Audiobus: Use your music apps together.

What is Audiobus?Audiobus is an award-winning music app for iPhone and iPad which lets you use your other music apps together. Chain effects on your favourite synth, run the output of apps or Audio Units into an app like GarageBand or Loopy, or select a different audio interface output for each app. Route MIDI between apps — drive a synth from a MIDI sequencer, or add an arpeggiator to your MIDI keyboard — or sync with your external MIDI gear.
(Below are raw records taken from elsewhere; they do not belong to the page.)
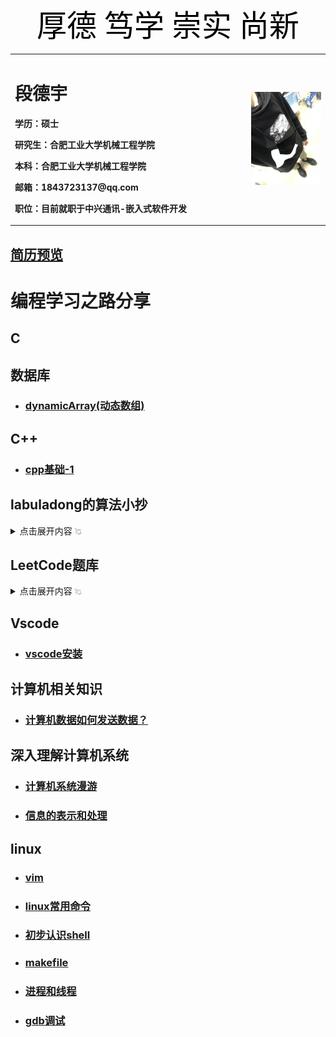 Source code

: <div align='center'><font color=black size=7 face="微软雅黑">厚德 笃学 崇实 尚新</font></div>
<table border="0">
  <tr>
    <td width="75%">
      <h1>段德宇</h1>
      <p><b>学历：硕士</b></p>
      <p><b>研究生：合肥工业大学机械工程学院</b></p>
      <p><b>本科：合肥工业大学机械工程学院</b></p>
      <p><b>邮箱：1843723137@qq.com</b></p>
      <p><b>职位：目前就职于中兴通讯-嵌入式软件开发</b></p>
    </td>
    <td width="25%">
    <img src="life_photo.jpg">
    </td>
  </tr>
</table>

## [**简历预览**](/段德宇嵌入式简历.pdf)  

# **编程学习之路分享**

## C

## 数据库  
+ ### [dynamicArray(动态数组)](/database/dynamicArray.md)


## C++
+ ### [cpp基础-1](/cpp/cpp基础-1.md)

## labuladong的算法小抄
<details>
  <summary>点击展开内容  <img src="hand.jpg" width="2%"></summary>
  <a href="/文件名">程序员努力建设中</a>
</details>  

## LeetCode题库
<details>
  <summary>点击展开内容  <img src="hand.jpg" width="2%"></summary>
  <a href="/文件名">程序员努力建设中</a>
</details>  

## Vscode

+ ### [vscode安装](/vscode_install.pdf)

## 计算机相关知识
+ ### [计算机数据如何发送数据？](/计算机相关知识/计算机数据如何发送数据.md)

## 深入理解计算机系统
+ ### [计算机系统漫游](/深入理解计算机系统/计算机系统漫游.md)
+ ### [信息的表示和处理](/深入理解计算机系统/信息的表示和处理.md)

## linux
+ ### [vim](/linux/vim.md)
+ ### [linux常用命令](/linux/command.md)
+ ### [初步认识shell](/linux/shell.md)
+ ### [makefile](/linux/makefile.md)
+ ### [进程和线程](/linux/process_and_thread.md)
+ ### [gdb调试](/linux/gdb.md)
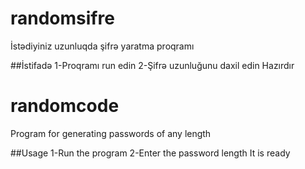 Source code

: # randomsifre
İstədiyiniz uzunluqda şifrə yaratma proqramı

##İstifadə
1-Proqramı run edin
2-Şifrə uzunluğunu daxil edin
Hazırdır

# randomcode
Program for generating passwords of any length

##Usage
1-Run the program
2-Enter the password length
It is ready
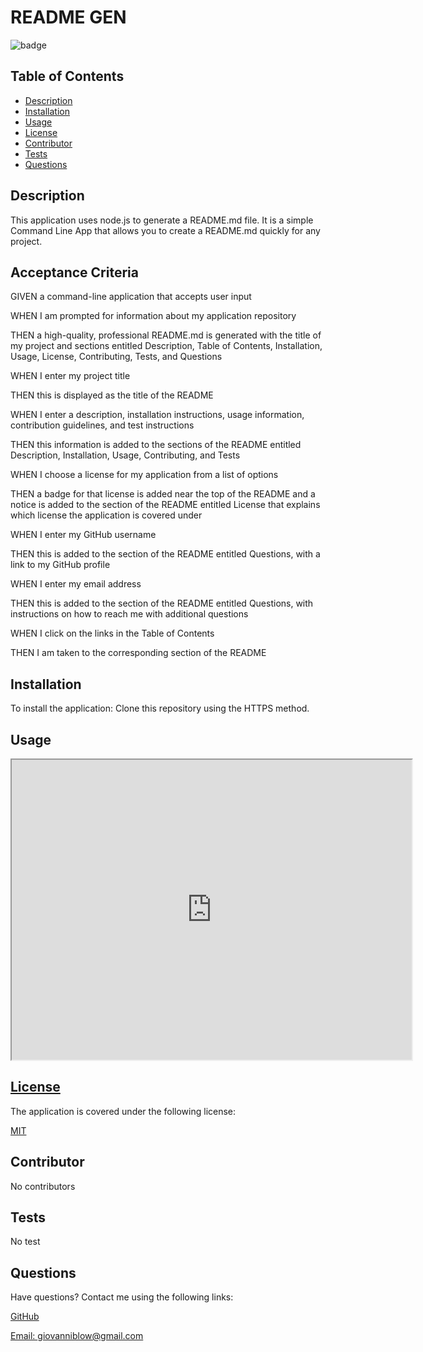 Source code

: # README GEN

  
  ![badge](https://img.shields.io/badge/license-mit-blue)
    
  ## Table of Contents

  * [Description](#description)
  * [Installation](#installation)
  * [Usage](#usage) 
  * [License](#license) 
  * [Contributor](#contributor) 
  * [Tests](#test) 
  * [Questions](#questions) 
  
  
  ## Description

  This application uses node.js to generate a README.md file. It is a simple Command Line App that allows you to create a README.md quickly for any project. 

  ## Acceptance Criteria

  GIVEN a command-line application that accepts user input
  
  WHEN I am prompted for information about my application repository
  
  THEN a high-quality, professional README.md is generated with the title of my project and sections entitled Description, Table of Contents, Installation, Usage, License, Contributing, Tests, and Questions
  
  WHEN I enter my project title
  
  THEN this is displayed as the title of the README
  
  WHEN I enter a description, installation instructions, usage information, contribution guidelines, and test instructions
  
  THEN this information is added to the sections of the README entitled Description, Installation, Usage, Contributing, and Tests
  
  WHEN I choose a license for my application from a list of options
  
  THEN a badge for that license is added near the top of the README and a notice is added to the section of the README entitled License that explains which license the application is covered under
  
  WHEN I enter my GitHub username
  
  THEN this is added to the section of the README entitled Questions, with a link to my GitHub profile
  
  WHEN I enter my email address
  
  THEN this is added to the section of the README entitled Questions, with instructions on how to reach me with additional questions
  
  WHEN I click on the links in the Table of Contents
  
  THEN I am taken to the corresponding section of the README

   ## Installation

  To install the application: Clone this repository using the HTTPS method. 

  ## Usage

<iframe src="https://drive.google.com/file/d/13HohWDS5DiHzSBraqPWNNaiiOj0draKJ/preview" width="640" height="480"></iframe>

  ## [License](#table-of-contents)
  The application is covered under the following license:
  
  [MIT](https://choosealicense.com/licenses/MIT)
    
    
  ## Contributor

  No contributors

  ## Tests

  No test 

  ## Questions
  
 Have questions? Contact me using the following links:

  [GitHub](https://github.com/gblow)
  
  [Email: giovanniblow@gmail.com](mailto:giovanniblow@gmail.com)


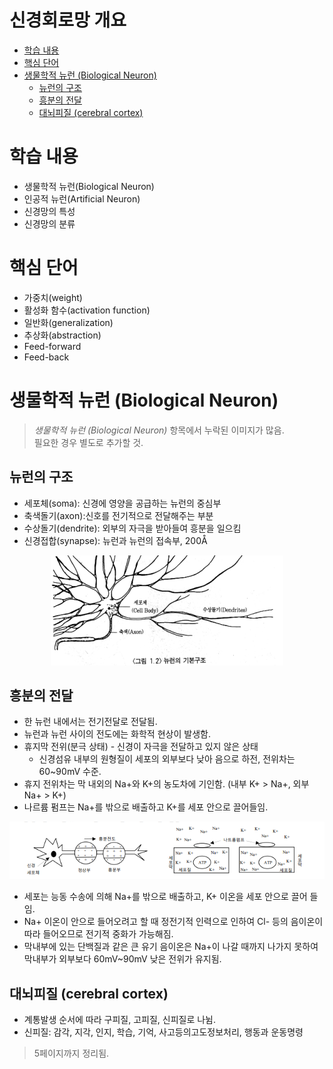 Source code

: <h1> 신경회로망 개요 </h1>

- [학습 내용](#학습-내용)
- [핵심 단어](#핵심-단어)
- [생물학적 뉴런 (Biological Neuron)](#생물학적-뉴런-biological-neuron)
  - [뉴런의 구조](#뉴런의-구조)
  - [흥분의 전달](#흥분의-전달)
  - [대뇌피질 (cerebral cortex)](#대뇌피질-cerebral-cortex)

# 학습 내용

- 생물학적 뉴런(Biological Neuron)
- 인공적 뉴런(Artificial Neuron)
- 신경망의 특성
- 신경망의 분류

# 핵심 단어

- 가중치(weight)
- 활성화 함수(activation function)
- 일반화(generalization)
- 추상화(abstraction)
- Feed-forward
- Feed-back

# 생물학적 뉴런 (Biological Neuron)

> _생물학적 뉴런 (Biological Neuron)_ 항목에서 누락된 이미지가 많음. <br>
> 필요한 경우 별도로 추가할 것.

## 뉴런의 구조

- 세포체(soma): 신경에 영양을 공급하는 뉴런의 중심부
- 축색돌기(axon):신호를 전기적으로 전달해주는 부분
- 수상돌기(dendrite): 외부의 자극을 받아들여 흥분을 일으킴
- 신경접합(synapse): 뉴런과 뉴런의 접속부, 200Å

<div align="center">

![뉴런의 기본구조](images/뉴런의%20기본구조.png)

</div>

## 흥분의 전달

- 한 뉴런 내에서는 전기전달로 전달됨.
- 뉴런과 뉴런 사이의 전도에는 화학적 현상이 발생함.
- 휴지막 전위(분극 상태) - 신경이 자극을 전달하고 있지 않은 상태
  - 신경섬유 내부의 원형질이 세포의 외부보다 낮아 음으로 하전, 전위차는 60~90mV 수준.
- 휴지 전위차는 막 내외의 Na+와 K+의 농도차에 기인함. (내부 K+ > Na+, 외부 Na+ > K+)
- 나르륨 펌프는 Na+를 밖으로 배출하고 K+를 세포 안으로 끌어들임.
<div align="center">

![흥분의 전달](images/흥분의%20전달.png)

</div>

- 세포는 능동 수송에 의해 Na+를 밖으로 배출하고, K+ 이온을 세포 안으로 끌어 들임.
- Na+ 이온이 안으로 들어오려고 할 때 정전기적 인력으로 인하여 Cl- 등의 음이온이 따라 들어오므로 전기적 중화가 가능해짐.
- 막내부에 있는 단백질과 같은 큰 유기 음이온은 Na+이 나갈 때까지 나가지 못하여 막내부가 외부보다 60mV~90mV 낮은 전위가 유지됨.

## 대뇌피질 (cerebral cortex)

- 계통발생 순서에 따라 구피질, 고피질, 신피질로 나뉨.
- 신피질: 감각, 지각, 인지, 학습, 기억, 사고등의고도정보처리, 행동과 운동명령

> 5페이지까지 정리됨.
And control your entire setup from a MIDI controller.

Download on the App Store

Audiobus is the app that makes the rest of your setup better.

Eye Of Glass / Minimalist Homage

edited April 2020 in Creations

Too much melodic development in this to be truly minimal, but Philip Glass truly struck me with awe. Saw Einstein On The Beach at the Brooklyn Academy of Music around 1980. It was like sticking my finger into an electrical outlet. Pure musical energy.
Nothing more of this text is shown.